E um dado interessante: analisando a questão da democracia colocada desde os gregos, Boaventura mostra que a democracia só foi realmente possível com o capitalismo, e que, durante algum tempo, os dois sistemas conviveram lado a lado de maneira relativamente razoável, apesar da contradição entre as duas realidades, já que a primeira se funda na participação da coletividade; e o segundo, na lógica do capital, que se assenta na mais valia e na busca de um lucro cada vez maior. Se nas origens da ordem democrática, só os proprietários podiam votar e, naturalmente, votavam a favor dos interesses do capital, com o crescimento e a expansão da democracia, as relações foram sofrendo mudanças.
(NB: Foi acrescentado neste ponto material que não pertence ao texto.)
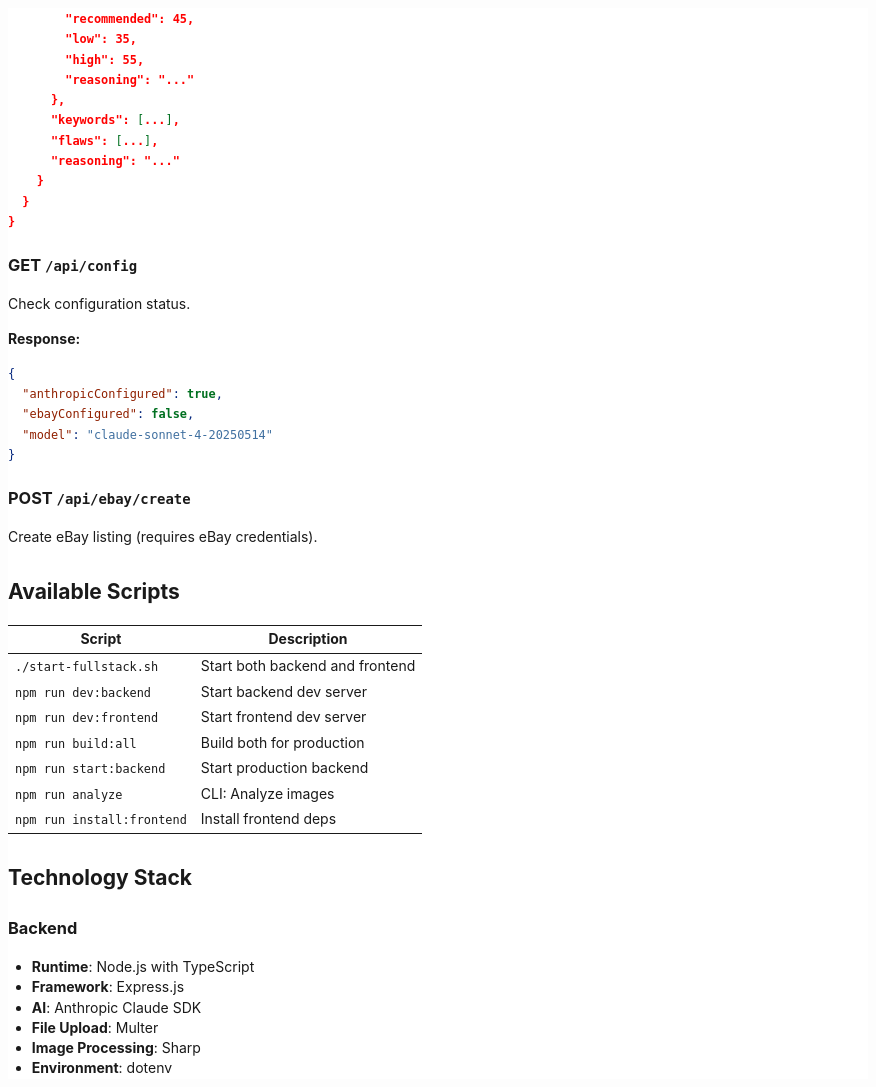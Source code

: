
 ```json
        "recommended": 45,
        "low": 35,
        "high": 55,
        "reasoning": "..."
      },
      "keywords": [...],
      "flaws": [...],
      "reasoning": "..."
    }
  }
}
```

### GET `/api/config`
Check configuration status.

**Response:**
```json
{
  "anthropicConfigured": true,
  "ebayConfigured": false,
  "model": "claude-sonnet-4-20250514"
}
```

### POST `/api/ebay/create`
Create eBay listing (requires eBay credentials).

## Available Scripts

| Script | Description |
|--------|-------------|
| `./start-fullstack.sh` | Start both backend and frontend |
| `npm run dev:backend` | Start backend dev server |
| `npm run dev:frontend` | Start frontend dev server |
| `npm run build:all` | Build both for production |
| `npm run start:backend` | Start production backend |
| `npm run analyze` | CLI: Analyze images |
| `npm run install:frontend` | Install frontend deps |

## Technology Stack

### Backend
- **Runtime**: Node.js with TypeScript
- **Framework**: Express.js
- **AI**: Anthropic Claude SDK
- **File Upload**: Multer
- **Image Processing**: Sharp
- **Environment**: dotenv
Esse processo histórico foi bastante longo, tomando mais força depois do inferno hitleriano e dos desastres da Segunda Guerra Mundial (por exemplo, só em 1962 reconheceu-se o direito do sufrágio feminino na Europa!). Passa-se então a reconhecer o direito de todos participarem na configuração da vida coletiva e, em prol da industrialização, reconhece-se que setores estratégicos para a economia deveriam ser estatizados (água e energia, por exemplo); assim como caberia ao Estado a condução de uma política social que garantisse os direitos básicos dos cidadãos, tais como saúde e educação. Também ficou concertado o papel dos sindicatos e a necessidade de os ricos pagarem os impostos devidos. O capitalismo aceitou, mostra Boaventura, mas como essa lógica tem limites, registra-se, desde então, uma tensão crescente entre a soberania popular que defende seus direitos básicos (saúde, segurança, educação, previdência social, bens que, segundo

Boaventura, não devem e não podem ser monetizados…), o papel do Estado nesse processo e os interesses do capital. Tem origem então um quadro de instabilidade permanente, surgimento de ditaduras e uma crise crescente da democracia, que se acentua a partir de 1980, com o capitalismo financeiro/rentista regulando a democracia. Nesse quadro, uma das exigências fundamentais do capital é a diminuição dos impostos a serem pagos pelos mais ricos, o que vai sobrecarregar sobremaneira o Estado. A fonte da sustentação das políticas sociais passa ser o endividamento. E a dívida pública, que só aumenta, vai quebrar o País. A privatização é vista como o caminho: a educação, a saúde, a previdência, são áreas extremamente rentáveis para o capital privado.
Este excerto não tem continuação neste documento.